Sam Bandy grinned broadly. “Yes, sir.”
“Mr. Porter, if you will come below with me.” As they reached the head of the ladder, Sterett said where only Porter could hear, “Keep a good eye on Bandy this watch. I would feel better if he showed just a little doubt in himself.”
2.
GIBRALTAR
July 1801
The first hint that they were entering troubled waters came on June 28, as the coasts of Spain and Morocco began to narrow in the approach to the Straits of Gibraltar. Cádiz lay behind a British blockade, unseen over the northern horizon. Ahead of them they spied a French squadron of three sail, inbound, and ninety minutes later they heard the rolling booms of a furious battle as the French ships attempted to break through to their garrison. Spain, her own imperial glory a fading memory, lay prostrate between them.
The United States was neutral in this newest manifestation of Anglo-French bloodletting. Their hatred for each other had simmered for centuries, often boiling over into war. America had found little to choose between them in the Quasi-War; indeed, there had been as much sentiment to fight the British as the French. That they chose the French produced a happy result now, for English friendship vouchsafed them resupply in the British colonies at Gibraltar and Malta, which could prove indispensable if it did come to war with the Barbary states. The officers on the Enterprise studied the northern horizon the rest of the day for any sign of who had won the unseen battle, but sea met sky undisturbed until night fell and they contented themselves with the mystery.
Enterprise began to thread the Straits of Gibraltar early on June 29. Bliven waited until Lieutenant Curtis had the watch, and he furtively pulled his Rollins Geography from beneath his blankets. The ancients called the mountains on either side the Pillars of Hercules, and he wondered whether indeed the flanking peaks should look as if they were holding up the sky. In the morning he saw Africa sliding by, three and a half miles to starboard, and Spain three and a half miles to port.
When he spied the Jeb el Musa of Morocco he nodded. The ancients had let their imaginations carry them away; it was a high, rearing massif of a hill, but did not live up to such an expectation. They had passed Cádiz on their north, and then five miles ahead off their port bow he saw, shimmering in the salt air, the white south face of Gibraltar, a sharp peak like a lion’s tooth. There, he thought with satisfaction as though the earth had resumed its order, that one is holding up the sky—ah, no, the ancient writers had caused him to mix his metaphors, and he decided to prefer the lion’s mouth. But sailing between Gibraltar and Jeb el Musa, he was aware they might be sailing into a lion’s mouth in an entirely different way.
In books Bliven had seen engravings of the famed Rock of Gibraltar rearing thirteen hundred feet out of the water, but he had read nothing to tell him, and he was surprised to discover, that the harbor and the town lay on the west side of the rock, which sloped gently, not dramatically, up to the heights, so his first close view of that celebrated profile would have to wait until they left the harbor and penetrated farther east into the Mediterranean.

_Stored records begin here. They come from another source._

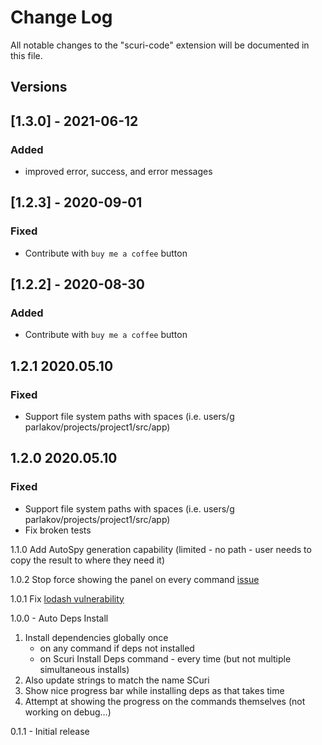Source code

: # Change Log

All notable changes to the "scuri-code" extension will be documented in this file.

## Versions

## [1.3.0] - 2021-06-12
### Added
-  improved error, success, and error messages

## [1.2.3] - 2020-09-01

### Fixed
-  Contribute with `buy me a coffee` button

## [1.2.2] - 2020-08-30

### Added
-  Contribute with `buy me a coffee` button

## 1.2.1 2020.05.10
### Fixed
- Support file system paths with spaces (i.e. users/g parlakov/projects/project1/src/app)

## 1.2.0 2020.05.10
### Fixed
- Support file system paths with spaces (i.e. users/g parlakov/projects/project1/src/app)
- Fix broken tests

1.1.0 Add AutoSpy generation capability (limited - no path - user needs to copy the result to where they need it)

1.0.2 Stop force showing the panel on every command [issue](https://github.com/gparlakov/scuri-code/issues/7)

1.0.1 Fix [lodash vulnerability](https://github.com/lodash/lodash/pull/4336)

1.0.0 - Auto Deps Install
 1. Install dependencies globally once
    - on any command if deps not installed
    - on Scuri Install Deps command - every time (but not multiple simultaneous installs)
 2. Also update strings to match the name SCuri
 3. Show nice progress bar while installing deps as that takes time
 4. Attempt at showing the progress on the commands themselves (not working on debug...)

0.1.1 - Initial release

They tacked north into the Bay of Gibraltar, shortening sail as they took on a pilot who guided them through a gap in the mole into Gibraltar’s basin that was ample but by no means huge. Sterett inquired into the confused etiquette of a salute, but the pilot assured him, upon learning that Enterprise was merely in advance of a squadron, a salute would be rendered by his flagship and not him. All officers were on deck, surprised at how empty the harbor was. There was not a single British man-of-war to be seen, and only a couple of merchantmen, one of which they learned was the American Grand Turk. She was laden with a cargo of the infamous tribute for the dey of Algiers, and was sheltering in Gibraltar, awaiting an American warship to escort her safely across lest the riches intended to purchase the peace of one pirate be spirited away by another more brazen. Also anchored in the harbor were two of the oddest curiosities that Bliven had ever seen. The pilot took them a few hundred yards off the beam of the larger vessel before signaling to stop; the block was knocked from the chain and the anchor plunged into the water with an enormous crashing rattle.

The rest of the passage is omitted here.